The bays are under siege by nutrients from all directions--air, land, underground--at a rate of 6,700 pounds per day in 1990. Nitrates and phosphates are 10 to 20 times greater than under natural conditions and the bays are too shallow to handle the load, said Kent Price, a marine biologist at the University of Delaware.
“In terms of nutrients, it is highly likely this is one of the most enriched estuaries in the United States,” said Price, who heads an Inland Bays scientific advisory team. “We all contribute to the problem in some way--by flushing our toilets, by watering our lawns, by driving our cars.”
For residents of such a sparsely populated state--Delaware has fewer people than San Francisco--it is a matter of fouling their own nest. Unlike the Chesapeake Bay and the Great Lakes that cross state boundaries, the Inland Bays are Delaware’s own, and their decline is a subject of deep embarrassment as well as intense political debate and economic worries.
At the end of World War II, Purnell and her husband, Lewis, bought 20 acres on Herring Creek--one of the bays’ biggest tributaries--then spent 30 years in the foreign service.
When they retired in 1976, they were horrified. “I saw huge, enormous, disastrous changes,” said Til Purnell, now known for her feisty efforts to revive the bays. “I almost burst into tears.”
Today, the scallops, oysters and thick ribbons of eelgrass where crabs and other fish nurse have vanished. Longtime residents such as Crabbin’ Jim Murray, who owns a bait shop, and Milton Cooper, who worked 22 years for the Coast Guard, say that once-plentiful striped bass, white perch and winter flounder are almost gone.
One-third of the area’s shellfish beds are off limits to harvesting because of bacteria. Blue crabs and hard-shell clams are about the only local shellfish left.
At stake is more than childhood memories of fish fries. Delaware has a $950-million annual tourist and recreation trade, mostly at the bays.
Year-round, only about 50,000 residents live within the bays’ watershed, but in the summer the population quadruples with urbanites plunking down $1,200 a week to rent waterfront homes.
“We are killing the goose that lays the golden eggs,” Purnell said, “and it’s so stupid I can’t stand it.”
This stretch of Atlantic coast is not industrial; in fact, Delaware’s shoreline can have no major factories under a 1972 state law. Sussex County essentially remains rural, with slim grain silos, pastel dogwood trees and weathered, milk-white farm houses.

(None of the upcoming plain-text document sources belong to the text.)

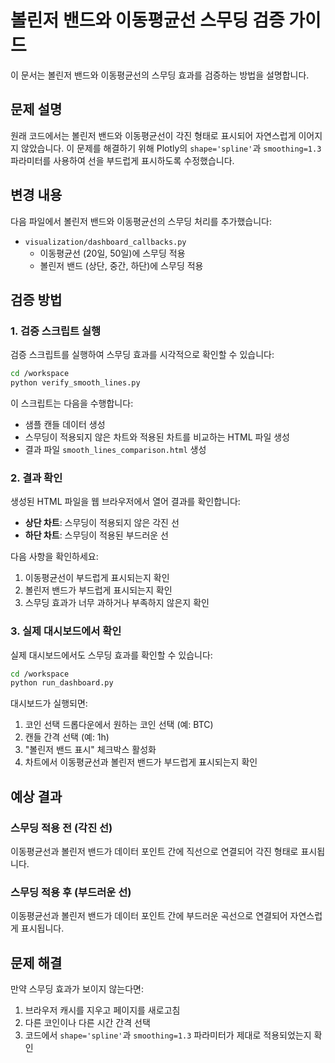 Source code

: # 볼린저 밴드와 이동평균선 스무딩 검증 가이드

이 문서는 볼린저 밴드와 이동평균선의 스무딩 효과를 검증하는 방법을 설명합니다.

## 문제 설명

원래 코드에서는 볼린저 밴드와 이동평균선이 각진 형태로 표시되어 자연스럽게 이어지지 않았습니다. 이 문제를 해결하기 위해 Plotly의 `shape='spline'`과 `smoothing=1.3` 파라미터를 사용하여 선을 부드럽게 표시하도록 수정했습니다.

## 변경 내용

다음 파일에서 볼린저 밴드와 이동평균선의 스무딩 처리를 추가했습니다:

- `visualization/dashboard_callbacks.py`
  - 이동평균선 (20일, 50일)에 스무딩 적용
  - 볼린저 밴드 (상단, 중간, 하단)에 스무딩 적용

## 검증 방법

### 1. 검증 스크립트 실행

검증 스크립트를 실행하여 스무딩 효과를 시각적으로 확인할 수 있습니다:

```bash
cd /workspace
python verify_smooth_lines.py
```

이 스크립트는 다음을 수행합니다:
- 샘플 캔들 데이터 생성
- 스무딩이 적용되지 않은 차트와 적용된 차트를 비교하는 HTML 파일 생성
- 결과 파일 `smooth_lines_comparison.html` 생성

### 2. 결과 확인

생성된 HTML 파일을 웹 브라우저에서 열어 결과를 확인합니다:

- **상단 차트**: 스무딩이 적용되지 않은 각진 선
- **하단 차트**: 스무딩이 적용된 부드러운 선

다음 사항을 확인하세요:
1. 이동평균선이 부드럽게 표시되는지 확인
2. 볼린저 밴드가 부드럽게 표시되는지 확인
3. 스무딩 효과가 너무 과하거나 부족하지 않은지 확인

### 3. 실제 대시보드에서 확인

실제 대시보드에서도 스무딩 효과를 확인할 수 있습니다:

```bash
cd /workspace
python run_dashboard.py
```

대시보드가 실행되면:
1. 코인 선택 드롭다운에서 원하는 코인 선택 (예: BTC)
2. 캔들 간격 선택 (예: 1h)
3. "볼린저 밴드 표시" 체크박스 활성화
4. 차트에서 이동평균선과 볼린저 밴드가 부드럽게 표시되는지 확인

## 예상 결과

### 스무딩 적용 전 (각진 선)
이동평균선과 볼린저 밴드가 데이터 포인트 간에 직선으로 연결되어 각진 형태로 표시됩니다.

### 스무딩 적용 후 (부드러운 선)
이동평균선과 볼린저 밴드가 데이터 포인트 간에 부드러운 곡선으로 연결되어 자연스럽게 표시됩니다.

## 문제 해결

만약 스무딩 효과가 보이지 않는다면:

1. 브라우저 캐시를 지우고 페이지를 새로고침
2. 다른 코인이나 다른 시간 간격 선택
3. 코드에서 `shape='spline'`과 `smoothing=1.3` 파라미터가 제대로 적용되었는지 확인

The poultry industry, which spreads 520 million pounds of manure a year on the ground in the bays’ watershed, is considered the largest source of nutrients. A Rehoboth Beach waste-water treatment plant, household septic tanks and boats exacerbate the problem.
Two years ago, a cleanup plan seeking to alter the widespread practices affecting the bays emerged from a task force of residents, farmers, government officials and scientists.
The waterfront homeowners--mostly senior citizens in modest mobile homes--are not eager to convert their septic systems to expensive sewer systems.
The chicken farmers, however, are slowly solving their manure disposal problem under new federal and state programs. For decades, they spread tons of manure on their crops or stored it in six-foot mounds on the ground. In the 1980s, they also began nourishing their fields with liquid nitrogen, which moves rapidly through creeks and sandy soils.
Petrichenko, of the Soil Conservation Service, said 40 of the area’s 300 farmers have built $12,000 sheds to shield manure piles from rain. Farmers also are building composters for chicken carcasses, learning to spread manure just before planting instead of letting it lie in fields all winter and using lighter formulas for liquid nitrogen.
But farm traditions die hard. Even if every ounce of new manure was controlled, the bays would keep degrading from the tons already seeped into the ground.
“The overall trend,” Petrichenko said, “is from real bad to better.”